• _Task_:
For this exercise, write out every entry exactly and leave the pictures out.

• _Excerpted data_:
────────────────────
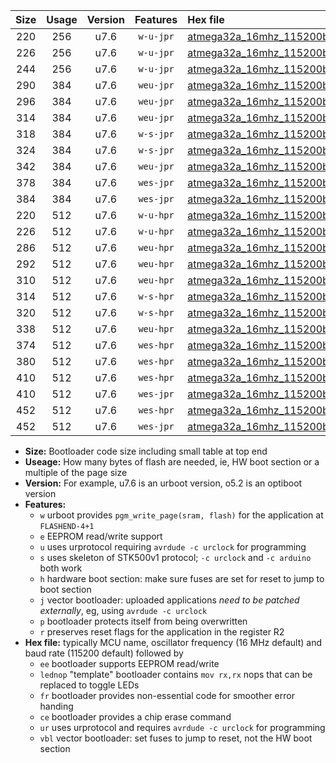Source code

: |Size|Usage|Version|Features|Hex file|
|:-:|:-:|:-:|:-:|:--|
|220|256|u7.6|`w-u-jpr`|[atmega32a_16mhz_115200bps_ur_vbl.hex](https://raw.githubusercontent.com/stefanrueger/urboot/main/atmega32a_16mhz_115200bps_ur_vbl.hex)|
|226|256|u7.6|`w-u-jpr`|[atmega32a_16mhz_115200bps_lednop_ur_vbl.hex](https://raw.githubusercontent.com/stefanrueger/urboot/main/atmega32a_16mhz_115200bps_lednop_ur_vbl.hex)|
|244|256|u7.6|`w-u-jpr`|[atmega32a_16mhz_115200bps_lednop_fr_ur_vbl.hex](https://raw.githubusercontent.com/stefanrueger/urboot/main/atmega32a_16mhz_115200bps_lednop_fr_ur_vbl.hex)|
|290|384|u7.6|`weu-jpr`|[atmega32a_16mhz_115200bps_ee_ur_vbl.hex](https://raw.githubusercontent.com/stefanrueger/urboot/main/atmega32a_16mhz_115200bps_ee_ur_vbl.hex)|
|296|384|u7.6|`weu-jpr`|[atmega32a_16mhz_115200bps_ee_lednop_ur_vbl.hex](https://raw.githubusercontent.com/stefanrueger/urboot/main/atmega32a_16mhz_115200bps_ee_lednop_ur_vbl.hex)|
|314|384|u7.6|`weu-jpr`|[atmega32a_16mhz_115200bps_ee_lednop_fr_ur_vbl.hex](https://raw.githubusercontent.com/stefanrueger/urboot/main/atmega32a_16mhz_115200bps_ee_lednop_fr_ur_vbl.hex)|
|318|384|u7.6|`w-s-jpr`|[atmega32a_16mhz_115200bps_vbl.hex](https://raw.githubusercontent.com/stefanrueger/urboot/main/atmega32a_16mhz_115200bps_vbl.hex)|
|324|384|u7.6|`w-s-jpr`|[atmega32a_16mhz_115200bps_lednop_vbl.hex](https://raw.githubusercontent.com/stefanrueger/urboot/main/atmega32a_16mhz_115200bps_lednop_vbl.hex)|
|342|384|u7.6|`weu-jpr`|[atmega32a_16mhz_115200bps_ee_lednop_fr_ce_ur_vbl.hex](https://raw.githubusercontent.com/stefanrueger/urboot/main/atmega32a_16mhz_115200bps_ee_lednop_fr_ce_ur_vbl.hex)|
|378|384|u7.6|`wes-jpr`|[atmega32a_16mhz_115200bps_ee_vbl.hex](https://raw.githubusercontent.com/stefanrueger/urboot/main/atmega32a_16mhz_115200bps_ee_vbl.hex)|
|384|384|u7.6|`wes-jpr`|[atmega32a_16mhz_115200bps_ee_lednop_vbl.hex](https://raw.githubusercontent.com/stefanrueger/urboot/main/atmega32a_16mhz_115200bps_ee_lednop_vbl.hex)|
|220|512|u7.6|`w-u-hpr`|[atmega32a_16mhz_115200bps_ur.hex](https://raw.githubusercontent.com/stefanrueger/urboot/main/atmega32a_16mhz_115200bps_ur.hex)|
|226|512|u7.6|`w-u-hpr`|[atmega32a_16mhz_115200bps_lednop_ur.hex](https://raw.githubusercontent.com/stefanrueger/urboot/main/atmega32a_16mhz_115200bps_lednop_ur.hex)|
|286|512|u7.6|`weu-hpr`|[atmega32a_16mhz_115200bps_ee_ur.hex](https://raw.githubusercontent.com/stefanrueger/urboot/main/atmega32a_16mhz_115200bps_ee_ur.hex)|
|292|512|u7.6|`weu-hpr`|[atmega32a_16mhz_115200bps_ee_lednop_ur.hex](https://raw.githubusercontent.com/stefanrueger/urboot/main/atmega32a_16mhz_115200bps_ee_lednop_ur.hex)|
|310|512|u7.6|`weu-hpr`|[atmega32a_16mhz_115200bps_ee_lednop_fr_ur.hex](https://raw.githubusercontent.com/stefanrueger/urboot/main/atmega32a_16mhz_115200bps_ee_lednop_fr_ur.hex)|
|314|512|u7.6|`w-s-hpr`|[atmega32a_16mhz_115200bps.hex](https://raw.githubusercontent.com/stefanrueger/urboot/main/atmega32a_16mhz_115200bps.hex)|
|320|512|u7.6|`w-s-hpr`|[atmega32a_16mhz_115200bps_lednop.hex](https://raw.githubusercontent.com/stefanrueger/urboot/main/atmega32a_16mhz_115200bps_lednop.hex)|
|338|512|u7.6|`weu-hpr`|[atmega32a_16mhz_115200bps_ee_lednop_fr_ce_ur.hex](https://raw.githubusercontent.com/stefanrueger/urboot/main/atmega32a_16mhz_115200bps_ee_lednop_fr_ce_ur.hex)|
|374|512|u7.6|`wes-hpr`|[atmega32a_16mhz_115200bps_ee.hex](https://raw.githubusercontent.com/stefanrueger/urboot/main/atmega32a_16mhz_115200bps_ee.hex)|
|380|512|u7.6|`wes-hpr`|[atmega32a_16mhz_115200bps_ee_lednop.hex](https://raw.githubusercontent.com/stefanrueger/urboot/main/atmega32a_16mhz_115200bps_ee_lednop.hex)|
|410|512|u7.6|`wes-hpr`|[atmega32a_16mhz_115200bps_ee_lednop_fr.hex](https://raw.githubusercontent.com/stefanrueger/urboot/main/atmega32a_16mhz_115200bps_ee_lednop_fr.hex)|
|410|512|u7.6|`wes-jpr`|[atmega32a_16mhz_115200bps_ee_lednop_fr_vbl.hex](https://raw.githubusercontent.com/stefanrueger/urboot/main/atmega32a_16mhz_115200bps_ee_lednop_fr_vbl.hex)|
|452|512|u7.6|`wes-hpr`|[atmega32a_16mhz_115200bps_ee_lednop_fr_ce.hex](https://raw.githubusercontent.com/stefanrueger/urboot/main/atmega32a_16mhz_115200bps_ee_lednop_fr_ce.hex)|
|452|512|u7.6|`wes-jpr`|[atmega32a_16mhz_115200bps_ee_lednop_fr_ce_vbl.hex](https://raw.githubusercontent.com/stefanrueger/urboot/main/atmega32a_16mhz_115200bps_ee_lednop_fr_ce_vbl.hex)|

- **Size:** Bootloader code size including small table at top end
- **Useage:** How many bytes of flash are needed, ie, HW boot section or a multiple of the page size
- **Version:** For example, u7.6 is an urboot version, o5.2 is an optiboot version
- **Features:**
  + `w` urboot provides `pgm_write_page(sram, flash)` for the application at `FLASHEND-4+1`
  + `e` EEPROM read/write support
  + `u` uses urprotocol requiring `avrdude -c urclock` for programming
  + `s` uses skeleton of STK500v1 protocol; `-c urclock` and `-c arduino` both work
  + `h` hardware boot section: make sure fuses are set for reset to jump to boot section
  + `j` vector bootloader: uploaded applications *need to be patched externally*, eg, using `avrdude -c urclock`
  + `p` bootloader protects itself from being overwritten
  + `r` preserves reset flags for the application in the register R2
- **Hex file:** typically MCU name, oscillator frequency (16 MHz default) and baud rate (115200 default) followed by
  + `ee` bootloader supports EEPROM read/write
  + `lednop` "template" bootloader contains `mov rx,rx` nops that can be replaced to toggle LEDs
  + `fr` bootloader provides non-essential code for smoother error handing
  + `ce` bootloader provides a chip erase command
  + `ur` uses urprotocol and requires `avrdude -c urclock` for programming
  + `vbl` vector bootloader: set fuses to jump to reset, not the HW boot section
────────────────────
• _Your solution_:
Source code

: |Size|Usage|Version|Features|Hex file|
|:-:|:-:|:-:|:-:|:--|
|220|256|u7.6|`w-u-jpr`|[atmega32a_16mhz_115200bps_ur_vbl.hex](https://raw.githubusercontent.com/stefanrueger/urboot/main/atmega32a_16mhz_115200bps_ur_vbl.hex)|
|226|256|u7.6|`w-u-jpr`|[atmega32a_16mhz_115200bps_lednop_ur_vbl.hex](https://raw.githubusercontent.com/stefanrueger/urboot/main/atmega32a_16mhz_115200bps_lednop_ur_vbl.hex)|
|244|256|u7.6|`w-u-jpr`|[atmega32a_16mhz_115200bps_lednop_fr_ur_vbl.hex](https://raw.githubusercontent.com/stefanrueger/urboot/main/atmega32a_16mhz_115200bps_lednop_fr_ur_vbl.hex)|
|290|384|u7.6|`weu-jpr`|[atmega32a_16mhz_115200bps_ee_ur_vbl.hex](https://raw.githubusercontent.com/stefanrueger/urboot/main/atmega32a_16mhz_115200bps_ee_ur_vbl.hex)|
|296|384|u7.6|`weu-jpr`|[atmega32a_16mhz_115200bps_ee_lednop_ur_vbl.hex](https://raw.githubusercontent.com/stefanrueger/urboot/main/atmega32a_16mhz_115200bps_ee_lednop_ur_vbl.hex)|
|314|384|u7.6|`weu-jpr`|[atmega32a_16mhz_115200bps_ee_lednop_fr_ur_vbl.hex](https://raw.githubusercontent.com/stefanrueger/urboot/main/atmega32a_16mhz_115200bps_ee_lednop_fr_ur_vbl.hex)|
|318|384|u7.6|`w-s-jpr`|[atmega32a_16mhz_115200bps_vbl.hex](https://raw.githubusercontent.com/stefanrueger/urboot/main/atmega32a_16mhz_115200bps_vbl.hex)|
|324|384|u7.6|`w-s-jpr`|[atmega32a_16mhz_115200bps_lednop_vbl.hex](https://raw.githubusercontent.com/stefanrueger/urboot/main/atmega32a_16mhz_115200bps_lednop_vbl.hex)|
|342|384|u7.6|`weu-jpr`|[atmega32a_16mhz_115200bps_ee_lednop_fr_ce_ur_vbl.hex](https://raw.githubusercontent.com/stefanrueger/urboot/main/atmega32a_16mhz_115200bps_ee_lednop_fr_ce_ur_vbl.hex)|
|378|384|u7.6|`wes-jpr`|[atmega32a_16mhz_115200bps_ee_vbl.hex](https://raw.githubusercontent.com/stefanrueger/urboot/main/atmega32a_16mhz_115200bps_ee_vbl.hex)|
|384|384|u7.6|`wes-jpr`|[atmega32a_16mhz_115200bps_ee_lednop_vbl.hex](https://raw.githubusercontent.com/stefanrueger/urboot/main/atmega32a_16mhz_115200bps_ee_lednop_vbl.hex)|
|220|512|u7.6|`w-u-hpr`|[atmega32a_16mhz_115200bps_ur.hex](https://raw.githubusercontent.com/stefanrueger/urboot/main/atmega32a_16mhz_115200bps_ur.hex)|
|226|512|u7.6|`w-u-hpr`|[atmega32a_16mhz_115200bps_lednop_ur.hex](https://raw.githubusercontent.com/stefanrueger/urboot/main/atmega32a_16mhz_115200bps_lednop_ur.hex)|
|286|512|u7.6|`weu-hpr`|[atmega32a_16mhz_115200bps_ee_ur.hex](https://raw.githubusercontent.com/stefanrueger/urboot/main/atmega32a_16mhz_115200bps_ee_ur.hex)|
|292|512|u7.6|`weu-hpr`|[atmega32a_16mhz_115200bps_ee_lednop_ur.hex](https://raw.githubusercontent.com/stefanrueger/urboot/main/atmega32a_16mhz_115200bps_ee_lednop_ur.hex)|
|310|512|u7.6|`weu-hpr`|[atmega32a_16mhz_115200bps_ee_lednop_fr_ur.hex](https://raw.githubusercontent.com/stefanrueger/urboot/main/atmega32a_16mhz_115200bps_ee_lednop_fr_ur.hex)|
|314|512|u7.6|`w-s-hpr`|[atmega32a_16mhz_115200bps.hex](https://raw.githubusercontent.com/stefanrueger/urboot/main/atmega32a_16mhz_115200bps.hex)|
|320|512|u7.6|`w-s-hpr`|[atmega32a_16mhz_115200bps_lednop.hex](https://raw.githubusercontent.com/stefanrueger/urboot/main/atmega32a_16mhz_115200bps_lednop.hex)|
|338|512|u7.6|`weu-hpr`|[atmega32a_16mhz_115200bps_ee_lednop_fr_ce_ur.hex](https://raw.githubusercontent.com/stefanrueger/urboot/main/atmega32a_16mhz_115200bps_ee_lednop_fr_ce_ur.hex)|
|374|512|u7.6|`wes-hpr`|[atmega32a_16mhz_115200bps_ee.hex](https://raw.githubusercontent.com/stefanrueger/urboot/main/atmega32a_16mhz_115200bps_ee.hex)|
|380|512|u7.6|`wes-hpr`|[atmega32a_16mhz_115200bps_ee_lednop.hex](https://raw.githubusercontent.com/stefanrueger/urboot/main/atmega32a_16mhz_115200bps_ee_lednop.hex)|
|410|512|u7.6|`wes-hpr`|[atmega32a_16mhz_115200bps_ee_lednop_fr.hex](https://raw.githubusercontent.com/stefanrueger/urboot/main/atmega32a_16mhz_115200bps_ee_lednop_fr.hex)|
|410|512|u7.6|`wes-jpr`|[atmega32a_16mhz_115200bps_ee_lednop_fr_vbl.hex](https://raw.githubusercontent.com/stefanrueger/urboot/main/atmega32a_16mhz_115200bps_ee_lednop_fr_vbl.hex)|
|452|512|u7.6|`wes-hpr`|[atmega32a_16mhz_115200bps_ee_lednop_fr_ce.hex](https://raw.githubusercontent.com/stefanrueger/urboot/main/atmega32a_16mhz_115200bps_ee_lednop_fr_ce.hex)|
|452|512|u7.6|`wes-jpr`|[atmega32a_16mhz_115200bps_ee_lednop_fr_ce_vbl.hex](https://raw.githubusercontent.com/stefanrueger/urboot/main/atmega32a_16mhz_115200bps_ee_lednop_fr_ce_vbl.hex)|

- **Size:** Bootloader code size including small table at top end
- **Useage:** How many bytes of flash are needed, ie, HW boot section or a multiple of the page size
- **Version:** For example, u7.6 is an urboot version, o5.2 is an optiboot version
- **Features:**
  + `w` urboot provides `pgm_write_page(sram, flash)` for the application at `FLASHEND-4+1`
  + `e` EEPROM read/write support
  + `u` uses urprotocol requiring `avrdude -c urclock` for programming
  + `s` uses skeleton of STK500v1 protocol; `-c urclock` and `-c arduino` both work
  + `h` hardware boot section: make sure fuses are set for reset to jump to boot section
  + `j` vector bootloader: uploaded applications *need to be patched externally*, eg, using `avrdude -c urclock`
  + `p` bootloader protects itself from being overwritten
  + `r` preserves reset flags for the application in the register R2
- **Hex file:** typically MCU name, oscillator frequency (16 MHz default) and baud rate (115200 default) followed by
  + `ee` bootloader supports EEPROM read/write
  + `lednop` "template" bootloader contains `mov rx,rx` nops that can be replaced to toggle LEDs
  + `fr` bootloader provides non-essential code for smoother error handing
  + `ce` bootloader provides a chip erase command
  + `ur` uses urprotocol and requires `avrdude -c urclock` for programming
  + `vbl` vector bootloader: set fuses to jump to reset, not the HW boot section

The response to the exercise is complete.